(Rendered images with source text)

=== Begin Enclosure ===

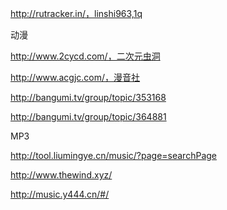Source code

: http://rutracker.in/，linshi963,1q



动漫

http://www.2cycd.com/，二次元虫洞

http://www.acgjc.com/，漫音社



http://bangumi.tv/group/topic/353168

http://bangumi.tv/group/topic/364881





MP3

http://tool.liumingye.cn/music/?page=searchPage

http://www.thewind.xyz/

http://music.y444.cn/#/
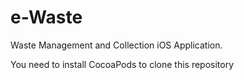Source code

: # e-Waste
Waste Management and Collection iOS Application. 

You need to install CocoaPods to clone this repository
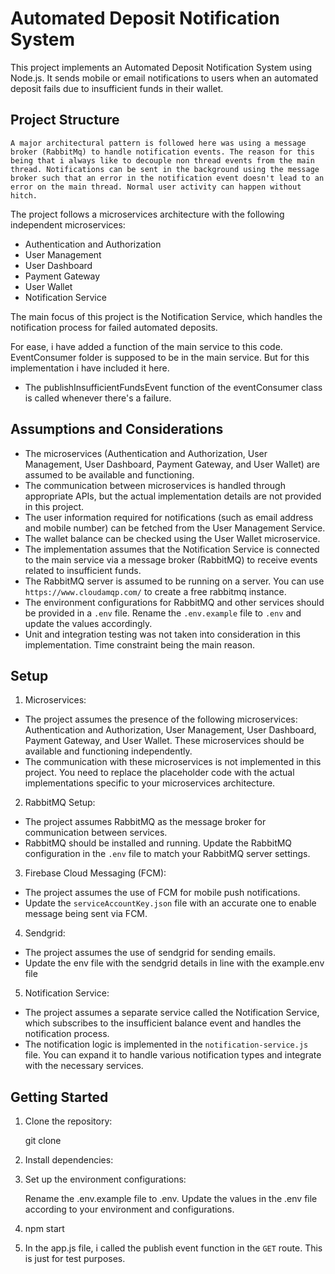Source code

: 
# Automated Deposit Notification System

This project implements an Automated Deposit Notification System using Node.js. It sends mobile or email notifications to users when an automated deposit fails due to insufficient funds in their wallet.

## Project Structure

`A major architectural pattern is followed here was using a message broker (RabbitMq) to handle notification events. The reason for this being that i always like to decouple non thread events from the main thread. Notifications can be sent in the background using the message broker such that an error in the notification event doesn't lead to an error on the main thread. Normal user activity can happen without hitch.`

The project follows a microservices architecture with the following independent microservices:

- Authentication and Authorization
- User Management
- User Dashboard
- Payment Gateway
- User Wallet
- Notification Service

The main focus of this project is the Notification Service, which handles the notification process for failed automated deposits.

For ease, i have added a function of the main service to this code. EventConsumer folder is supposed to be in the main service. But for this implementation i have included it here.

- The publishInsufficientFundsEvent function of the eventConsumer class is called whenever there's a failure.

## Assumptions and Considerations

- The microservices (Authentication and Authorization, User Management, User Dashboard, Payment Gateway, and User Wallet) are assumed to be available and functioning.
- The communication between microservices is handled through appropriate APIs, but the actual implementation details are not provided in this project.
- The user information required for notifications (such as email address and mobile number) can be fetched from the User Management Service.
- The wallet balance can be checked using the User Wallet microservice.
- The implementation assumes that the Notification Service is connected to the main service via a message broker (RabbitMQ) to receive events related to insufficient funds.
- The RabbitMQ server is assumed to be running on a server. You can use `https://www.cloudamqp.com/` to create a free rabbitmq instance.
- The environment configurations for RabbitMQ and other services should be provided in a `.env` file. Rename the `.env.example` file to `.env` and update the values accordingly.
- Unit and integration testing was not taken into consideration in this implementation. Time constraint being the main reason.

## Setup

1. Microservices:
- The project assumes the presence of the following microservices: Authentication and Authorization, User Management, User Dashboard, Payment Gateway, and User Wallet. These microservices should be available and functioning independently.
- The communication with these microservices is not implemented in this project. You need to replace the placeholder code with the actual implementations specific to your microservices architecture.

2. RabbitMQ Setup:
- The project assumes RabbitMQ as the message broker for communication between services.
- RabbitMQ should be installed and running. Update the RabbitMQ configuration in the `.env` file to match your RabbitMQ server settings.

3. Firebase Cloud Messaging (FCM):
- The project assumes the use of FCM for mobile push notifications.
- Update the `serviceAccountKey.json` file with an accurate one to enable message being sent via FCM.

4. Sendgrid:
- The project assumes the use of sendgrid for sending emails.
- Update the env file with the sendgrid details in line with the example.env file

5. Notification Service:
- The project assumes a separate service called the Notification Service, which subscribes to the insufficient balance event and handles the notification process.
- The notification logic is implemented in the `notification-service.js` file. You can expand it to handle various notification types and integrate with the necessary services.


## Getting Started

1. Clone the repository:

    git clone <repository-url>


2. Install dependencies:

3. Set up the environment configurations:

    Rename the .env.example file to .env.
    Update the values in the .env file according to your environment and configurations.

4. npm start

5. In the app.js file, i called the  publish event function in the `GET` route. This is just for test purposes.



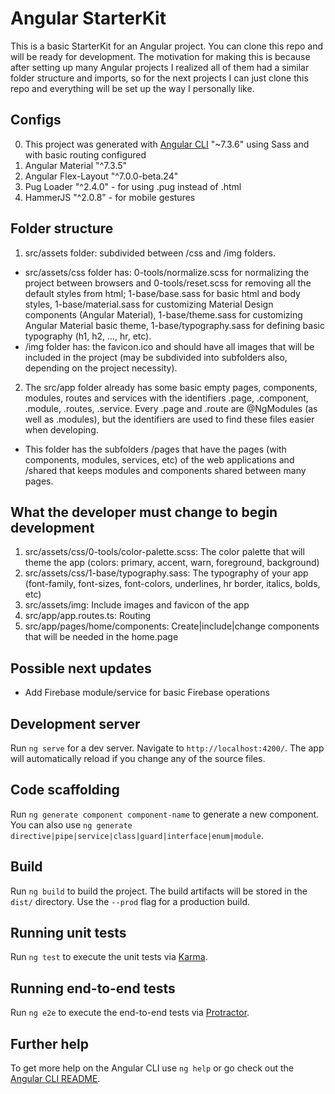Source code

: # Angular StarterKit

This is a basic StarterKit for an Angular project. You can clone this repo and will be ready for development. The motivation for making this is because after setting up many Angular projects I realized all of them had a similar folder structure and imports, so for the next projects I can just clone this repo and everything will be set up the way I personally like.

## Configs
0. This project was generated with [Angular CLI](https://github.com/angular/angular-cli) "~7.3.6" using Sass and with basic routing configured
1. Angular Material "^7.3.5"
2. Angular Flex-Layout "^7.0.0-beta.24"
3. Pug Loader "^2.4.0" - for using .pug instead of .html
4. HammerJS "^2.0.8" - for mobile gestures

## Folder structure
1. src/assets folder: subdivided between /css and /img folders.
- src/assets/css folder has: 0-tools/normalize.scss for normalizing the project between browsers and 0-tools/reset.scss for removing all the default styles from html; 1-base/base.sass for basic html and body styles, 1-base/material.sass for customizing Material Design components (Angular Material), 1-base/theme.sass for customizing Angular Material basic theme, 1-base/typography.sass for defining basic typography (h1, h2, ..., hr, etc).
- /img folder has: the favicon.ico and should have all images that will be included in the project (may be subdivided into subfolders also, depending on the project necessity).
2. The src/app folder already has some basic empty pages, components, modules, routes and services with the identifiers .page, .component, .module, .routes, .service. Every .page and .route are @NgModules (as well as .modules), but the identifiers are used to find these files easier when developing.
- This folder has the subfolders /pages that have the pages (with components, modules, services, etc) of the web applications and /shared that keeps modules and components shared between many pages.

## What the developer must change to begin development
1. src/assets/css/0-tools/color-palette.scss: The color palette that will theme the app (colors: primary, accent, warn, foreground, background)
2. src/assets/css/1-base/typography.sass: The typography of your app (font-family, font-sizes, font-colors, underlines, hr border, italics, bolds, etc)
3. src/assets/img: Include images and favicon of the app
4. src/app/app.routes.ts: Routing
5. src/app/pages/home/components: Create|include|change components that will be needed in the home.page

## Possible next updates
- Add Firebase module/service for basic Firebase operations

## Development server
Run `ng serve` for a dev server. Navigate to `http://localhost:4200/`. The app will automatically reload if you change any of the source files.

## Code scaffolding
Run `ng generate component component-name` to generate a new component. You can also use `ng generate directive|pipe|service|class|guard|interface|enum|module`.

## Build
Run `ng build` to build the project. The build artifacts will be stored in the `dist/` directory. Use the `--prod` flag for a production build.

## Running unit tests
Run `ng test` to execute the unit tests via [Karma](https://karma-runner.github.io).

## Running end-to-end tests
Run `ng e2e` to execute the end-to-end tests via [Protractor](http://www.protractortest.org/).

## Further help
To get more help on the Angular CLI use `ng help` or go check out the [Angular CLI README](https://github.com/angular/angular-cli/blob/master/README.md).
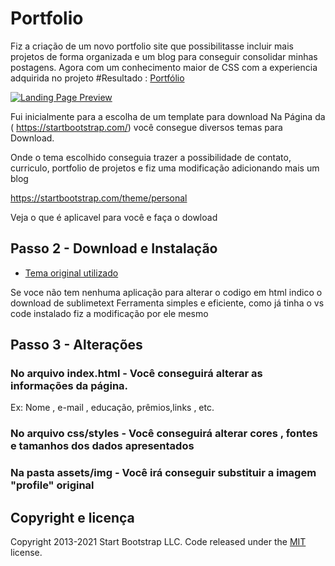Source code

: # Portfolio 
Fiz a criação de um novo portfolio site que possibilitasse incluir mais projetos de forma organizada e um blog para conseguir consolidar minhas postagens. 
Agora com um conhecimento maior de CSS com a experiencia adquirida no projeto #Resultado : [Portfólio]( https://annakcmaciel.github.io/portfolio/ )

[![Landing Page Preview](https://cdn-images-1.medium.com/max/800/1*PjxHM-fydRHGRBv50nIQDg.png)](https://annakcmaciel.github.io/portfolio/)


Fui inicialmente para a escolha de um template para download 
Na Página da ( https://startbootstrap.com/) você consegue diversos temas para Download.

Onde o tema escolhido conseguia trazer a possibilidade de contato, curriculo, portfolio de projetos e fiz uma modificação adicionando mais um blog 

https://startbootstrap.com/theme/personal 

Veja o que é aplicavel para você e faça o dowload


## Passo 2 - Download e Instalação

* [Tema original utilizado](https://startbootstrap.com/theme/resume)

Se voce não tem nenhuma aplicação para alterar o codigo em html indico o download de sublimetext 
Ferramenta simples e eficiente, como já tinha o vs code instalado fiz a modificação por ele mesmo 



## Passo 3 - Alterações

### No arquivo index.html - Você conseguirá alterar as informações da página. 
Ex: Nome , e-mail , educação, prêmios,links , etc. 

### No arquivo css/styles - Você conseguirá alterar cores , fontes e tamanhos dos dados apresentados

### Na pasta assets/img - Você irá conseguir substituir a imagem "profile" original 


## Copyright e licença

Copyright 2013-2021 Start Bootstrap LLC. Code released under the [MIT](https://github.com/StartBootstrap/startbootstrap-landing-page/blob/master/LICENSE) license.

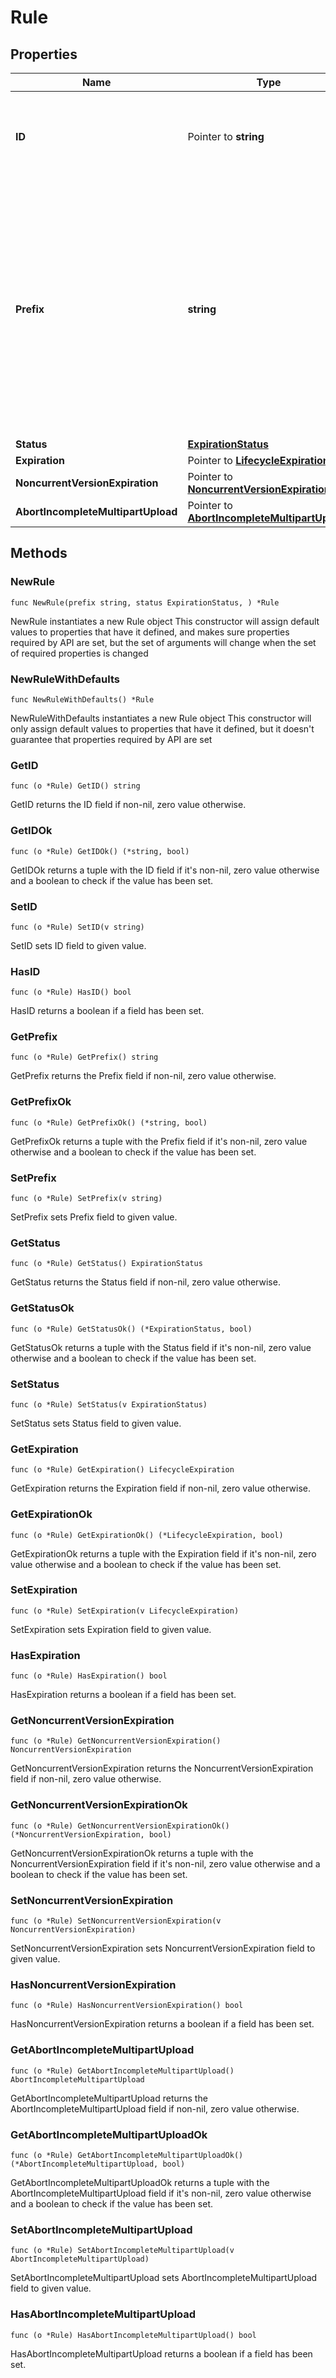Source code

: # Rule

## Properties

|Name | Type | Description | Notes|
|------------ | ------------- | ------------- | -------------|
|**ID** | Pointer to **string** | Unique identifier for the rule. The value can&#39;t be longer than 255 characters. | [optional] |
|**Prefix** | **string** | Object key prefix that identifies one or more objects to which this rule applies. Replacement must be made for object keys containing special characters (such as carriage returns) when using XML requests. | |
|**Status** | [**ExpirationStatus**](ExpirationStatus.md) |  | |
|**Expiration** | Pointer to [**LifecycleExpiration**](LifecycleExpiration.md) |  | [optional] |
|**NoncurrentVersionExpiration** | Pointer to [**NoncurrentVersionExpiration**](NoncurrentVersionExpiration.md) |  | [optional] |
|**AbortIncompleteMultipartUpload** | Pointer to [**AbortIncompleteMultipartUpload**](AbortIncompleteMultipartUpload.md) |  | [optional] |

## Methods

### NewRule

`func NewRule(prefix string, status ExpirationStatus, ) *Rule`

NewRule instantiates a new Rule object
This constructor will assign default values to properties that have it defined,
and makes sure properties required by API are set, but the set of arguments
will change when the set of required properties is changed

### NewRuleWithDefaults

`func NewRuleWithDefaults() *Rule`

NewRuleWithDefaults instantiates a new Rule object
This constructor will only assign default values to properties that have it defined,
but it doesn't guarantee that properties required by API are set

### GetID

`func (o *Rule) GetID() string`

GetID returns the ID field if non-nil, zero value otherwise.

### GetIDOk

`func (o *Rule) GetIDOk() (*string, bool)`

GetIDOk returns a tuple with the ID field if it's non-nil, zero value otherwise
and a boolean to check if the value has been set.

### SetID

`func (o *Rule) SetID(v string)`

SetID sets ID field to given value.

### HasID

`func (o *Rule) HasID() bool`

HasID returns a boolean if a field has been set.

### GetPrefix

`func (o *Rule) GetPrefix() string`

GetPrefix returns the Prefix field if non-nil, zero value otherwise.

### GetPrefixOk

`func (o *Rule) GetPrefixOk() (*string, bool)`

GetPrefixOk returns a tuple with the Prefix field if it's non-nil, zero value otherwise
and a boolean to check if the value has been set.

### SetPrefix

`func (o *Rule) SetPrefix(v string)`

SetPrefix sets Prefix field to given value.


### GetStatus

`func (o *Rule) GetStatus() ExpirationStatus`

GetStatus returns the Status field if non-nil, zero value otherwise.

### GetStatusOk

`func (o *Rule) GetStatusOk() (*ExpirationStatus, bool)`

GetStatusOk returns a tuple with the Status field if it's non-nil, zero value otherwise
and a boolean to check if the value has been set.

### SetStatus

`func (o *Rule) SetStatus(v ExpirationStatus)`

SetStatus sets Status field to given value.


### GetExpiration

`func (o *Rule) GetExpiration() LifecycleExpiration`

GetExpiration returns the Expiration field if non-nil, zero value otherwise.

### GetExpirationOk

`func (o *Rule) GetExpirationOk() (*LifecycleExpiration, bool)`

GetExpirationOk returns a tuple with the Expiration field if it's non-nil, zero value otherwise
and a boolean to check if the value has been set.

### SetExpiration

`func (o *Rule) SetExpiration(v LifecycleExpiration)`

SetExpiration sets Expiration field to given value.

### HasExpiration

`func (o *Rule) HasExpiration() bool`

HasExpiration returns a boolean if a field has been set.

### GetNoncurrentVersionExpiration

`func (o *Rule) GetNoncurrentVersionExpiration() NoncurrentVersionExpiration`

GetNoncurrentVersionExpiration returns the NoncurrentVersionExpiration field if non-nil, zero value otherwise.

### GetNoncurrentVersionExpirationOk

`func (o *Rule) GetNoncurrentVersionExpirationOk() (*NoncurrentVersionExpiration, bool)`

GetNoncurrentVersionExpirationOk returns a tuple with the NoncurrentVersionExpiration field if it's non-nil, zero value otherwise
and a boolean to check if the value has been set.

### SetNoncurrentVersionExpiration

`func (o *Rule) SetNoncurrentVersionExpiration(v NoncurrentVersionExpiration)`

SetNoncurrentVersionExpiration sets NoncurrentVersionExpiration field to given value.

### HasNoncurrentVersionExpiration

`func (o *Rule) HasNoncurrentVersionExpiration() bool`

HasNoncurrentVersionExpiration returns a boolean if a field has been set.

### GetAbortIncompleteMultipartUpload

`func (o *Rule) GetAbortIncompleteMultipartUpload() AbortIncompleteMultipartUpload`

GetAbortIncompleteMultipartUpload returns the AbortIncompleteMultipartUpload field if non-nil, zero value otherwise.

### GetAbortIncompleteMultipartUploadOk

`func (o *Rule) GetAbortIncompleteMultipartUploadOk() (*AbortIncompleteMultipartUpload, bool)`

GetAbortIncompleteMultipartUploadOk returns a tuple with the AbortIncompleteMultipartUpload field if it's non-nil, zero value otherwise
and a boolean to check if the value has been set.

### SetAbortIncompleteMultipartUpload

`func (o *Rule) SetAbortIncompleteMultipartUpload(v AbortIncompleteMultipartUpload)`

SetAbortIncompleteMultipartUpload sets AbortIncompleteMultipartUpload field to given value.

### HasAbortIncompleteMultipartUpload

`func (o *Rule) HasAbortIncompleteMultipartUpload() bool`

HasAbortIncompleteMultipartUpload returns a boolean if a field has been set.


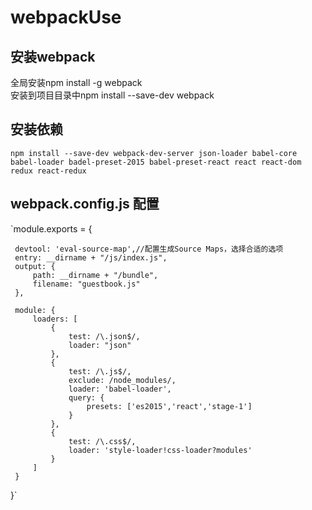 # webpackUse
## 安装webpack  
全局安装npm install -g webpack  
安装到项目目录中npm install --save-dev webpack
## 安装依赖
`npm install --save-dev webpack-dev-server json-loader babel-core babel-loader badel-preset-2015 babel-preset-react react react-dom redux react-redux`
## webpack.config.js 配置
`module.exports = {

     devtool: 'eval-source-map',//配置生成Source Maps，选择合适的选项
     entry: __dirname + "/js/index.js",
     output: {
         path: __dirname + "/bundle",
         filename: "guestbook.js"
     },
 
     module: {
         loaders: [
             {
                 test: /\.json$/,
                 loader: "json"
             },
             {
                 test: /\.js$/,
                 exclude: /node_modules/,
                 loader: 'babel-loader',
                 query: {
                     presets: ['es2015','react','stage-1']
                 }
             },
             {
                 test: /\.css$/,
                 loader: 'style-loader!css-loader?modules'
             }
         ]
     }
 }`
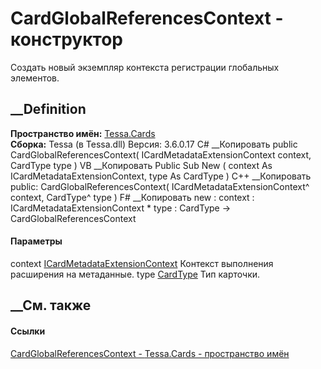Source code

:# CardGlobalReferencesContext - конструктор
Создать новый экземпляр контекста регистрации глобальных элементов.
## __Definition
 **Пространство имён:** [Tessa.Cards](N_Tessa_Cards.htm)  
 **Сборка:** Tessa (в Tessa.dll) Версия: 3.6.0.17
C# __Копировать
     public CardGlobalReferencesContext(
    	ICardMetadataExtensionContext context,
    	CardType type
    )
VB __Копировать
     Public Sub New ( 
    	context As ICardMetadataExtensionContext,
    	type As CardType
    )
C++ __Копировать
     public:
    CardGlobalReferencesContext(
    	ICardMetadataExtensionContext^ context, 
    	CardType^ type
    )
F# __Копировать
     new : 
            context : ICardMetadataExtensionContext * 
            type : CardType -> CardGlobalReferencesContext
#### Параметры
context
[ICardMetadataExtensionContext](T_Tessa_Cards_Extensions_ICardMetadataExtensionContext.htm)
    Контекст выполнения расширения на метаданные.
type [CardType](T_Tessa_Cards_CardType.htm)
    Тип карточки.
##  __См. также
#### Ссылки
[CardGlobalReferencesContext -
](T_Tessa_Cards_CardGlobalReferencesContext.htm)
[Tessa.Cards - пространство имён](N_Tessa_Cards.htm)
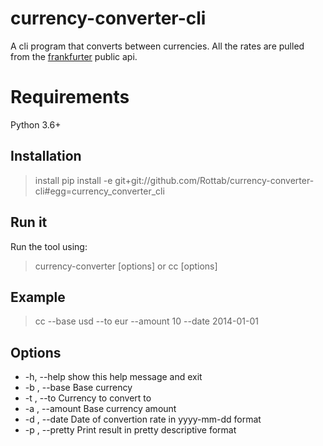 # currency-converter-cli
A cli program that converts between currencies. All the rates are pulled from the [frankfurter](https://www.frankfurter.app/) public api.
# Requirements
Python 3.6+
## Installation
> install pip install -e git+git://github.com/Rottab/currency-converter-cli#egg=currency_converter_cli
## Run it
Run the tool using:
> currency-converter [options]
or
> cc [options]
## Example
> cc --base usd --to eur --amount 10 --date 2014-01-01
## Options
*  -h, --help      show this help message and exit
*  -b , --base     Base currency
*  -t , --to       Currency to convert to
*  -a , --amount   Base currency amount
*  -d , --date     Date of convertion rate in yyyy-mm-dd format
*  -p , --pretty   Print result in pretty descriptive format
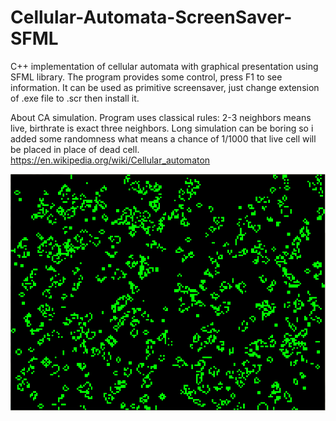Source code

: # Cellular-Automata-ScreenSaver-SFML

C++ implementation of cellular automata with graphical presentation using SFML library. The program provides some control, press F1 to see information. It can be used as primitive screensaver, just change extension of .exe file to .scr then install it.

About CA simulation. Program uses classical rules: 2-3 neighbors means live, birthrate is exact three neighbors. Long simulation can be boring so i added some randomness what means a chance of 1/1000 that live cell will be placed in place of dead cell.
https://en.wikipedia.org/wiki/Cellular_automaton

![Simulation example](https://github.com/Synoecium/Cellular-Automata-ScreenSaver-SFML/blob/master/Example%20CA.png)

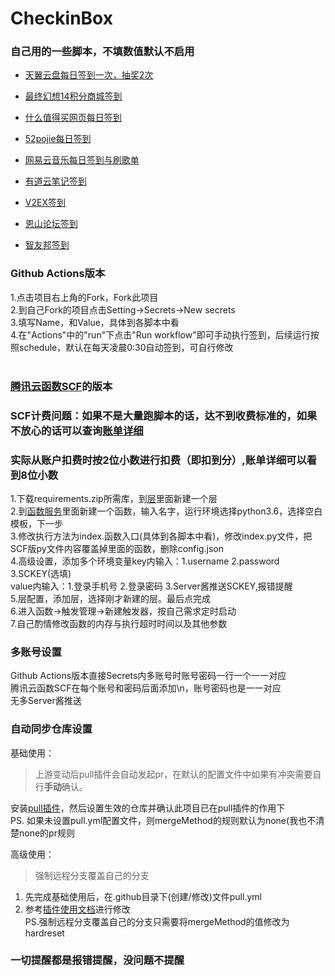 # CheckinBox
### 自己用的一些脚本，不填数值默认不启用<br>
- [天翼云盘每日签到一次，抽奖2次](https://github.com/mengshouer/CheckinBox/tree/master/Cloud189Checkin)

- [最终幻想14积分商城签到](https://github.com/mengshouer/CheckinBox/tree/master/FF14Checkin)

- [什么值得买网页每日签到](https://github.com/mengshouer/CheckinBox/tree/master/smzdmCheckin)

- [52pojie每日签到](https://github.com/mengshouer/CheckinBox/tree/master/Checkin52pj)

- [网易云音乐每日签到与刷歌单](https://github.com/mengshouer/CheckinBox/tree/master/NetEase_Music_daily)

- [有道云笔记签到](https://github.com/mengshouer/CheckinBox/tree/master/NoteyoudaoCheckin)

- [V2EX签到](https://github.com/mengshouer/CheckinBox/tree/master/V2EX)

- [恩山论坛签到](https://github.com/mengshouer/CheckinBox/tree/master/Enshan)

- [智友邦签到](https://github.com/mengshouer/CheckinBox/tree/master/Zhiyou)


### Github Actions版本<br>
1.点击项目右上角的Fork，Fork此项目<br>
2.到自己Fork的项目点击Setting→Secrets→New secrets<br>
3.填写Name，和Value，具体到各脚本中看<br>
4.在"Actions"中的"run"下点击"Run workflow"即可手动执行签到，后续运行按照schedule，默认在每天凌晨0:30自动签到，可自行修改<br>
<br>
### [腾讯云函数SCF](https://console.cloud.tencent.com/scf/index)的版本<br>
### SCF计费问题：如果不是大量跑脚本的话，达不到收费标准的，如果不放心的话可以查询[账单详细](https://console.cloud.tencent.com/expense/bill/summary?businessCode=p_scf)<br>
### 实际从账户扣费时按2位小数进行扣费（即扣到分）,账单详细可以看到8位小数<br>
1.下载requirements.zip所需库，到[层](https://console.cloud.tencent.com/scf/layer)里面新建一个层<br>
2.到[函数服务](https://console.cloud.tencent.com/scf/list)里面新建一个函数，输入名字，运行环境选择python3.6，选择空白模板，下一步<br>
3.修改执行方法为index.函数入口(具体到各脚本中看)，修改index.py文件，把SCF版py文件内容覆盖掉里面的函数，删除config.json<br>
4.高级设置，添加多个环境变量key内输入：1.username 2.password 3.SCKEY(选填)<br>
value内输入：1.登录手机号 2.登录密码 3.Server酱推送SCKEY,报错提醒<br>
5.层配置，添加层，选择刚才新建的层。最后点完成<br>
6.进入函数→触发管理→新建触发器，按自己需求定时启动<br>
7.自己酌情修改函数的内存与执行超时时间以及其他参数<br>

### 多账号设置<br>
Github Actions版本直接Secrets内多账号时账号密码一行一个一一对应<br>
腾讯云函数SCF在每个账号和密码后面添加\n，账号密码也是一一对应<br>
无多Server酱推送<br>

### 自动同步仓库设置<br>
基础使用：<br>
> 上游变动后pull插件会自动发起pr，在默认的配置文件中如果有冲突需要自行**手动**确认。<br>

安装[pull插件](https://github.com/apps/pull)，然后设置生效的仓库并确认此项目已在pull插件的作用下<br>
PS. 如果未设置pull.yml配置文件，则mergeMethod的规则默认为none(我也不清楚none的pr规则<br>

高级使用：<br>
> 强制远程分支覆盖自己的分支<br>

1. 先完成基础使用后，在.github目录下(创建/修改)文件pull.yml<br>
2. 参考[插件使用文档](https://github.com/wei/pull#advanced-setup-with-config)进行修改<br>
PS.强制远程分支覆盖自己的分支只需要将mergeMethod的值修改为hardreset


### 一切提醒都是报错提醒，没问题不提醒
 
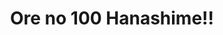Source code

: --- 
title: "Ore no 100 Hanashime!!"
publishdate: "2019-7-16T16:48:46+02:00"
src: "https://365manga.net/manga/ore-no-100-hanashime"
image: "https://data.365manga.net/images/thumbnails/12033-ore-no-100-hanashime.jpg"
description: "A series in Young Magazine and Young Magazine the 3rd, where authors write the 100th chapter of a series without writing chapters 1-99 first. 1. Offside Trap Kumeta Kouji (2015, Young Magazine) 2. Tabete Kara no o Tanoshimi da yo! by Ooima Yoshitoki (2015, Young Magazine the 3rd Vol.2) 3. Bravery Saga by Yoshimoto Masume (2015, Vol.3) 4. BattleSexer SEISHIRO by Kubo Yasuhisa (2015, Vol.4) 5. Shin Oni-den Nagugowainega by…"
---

=== End Enclosure ===

Problem details: Give back exactly the lines above starting at the line where "(o *Rule) GetPrefix()" appears and ending at the line where "SetPrefix sets Prefix field to given value." appears, both included, with no other lines.

Answer below:
`func (o *Rule) GetPrefix() string`

GetPrefix returns the Prefix field if non-nil, zero value otherwise.

### GetPrefixOk

`func (o *Rule) GetPrefixOk() (*string, bool)`

GetPrefixOk returns a tuple with the Prefix field if it's non-nil, zero value otherwise
and a boolean to check if the value has been set.

### SetPrefix

`func (o *Rule) SetPrefix(v string)`

SetPrefix sets Prefix field to given value.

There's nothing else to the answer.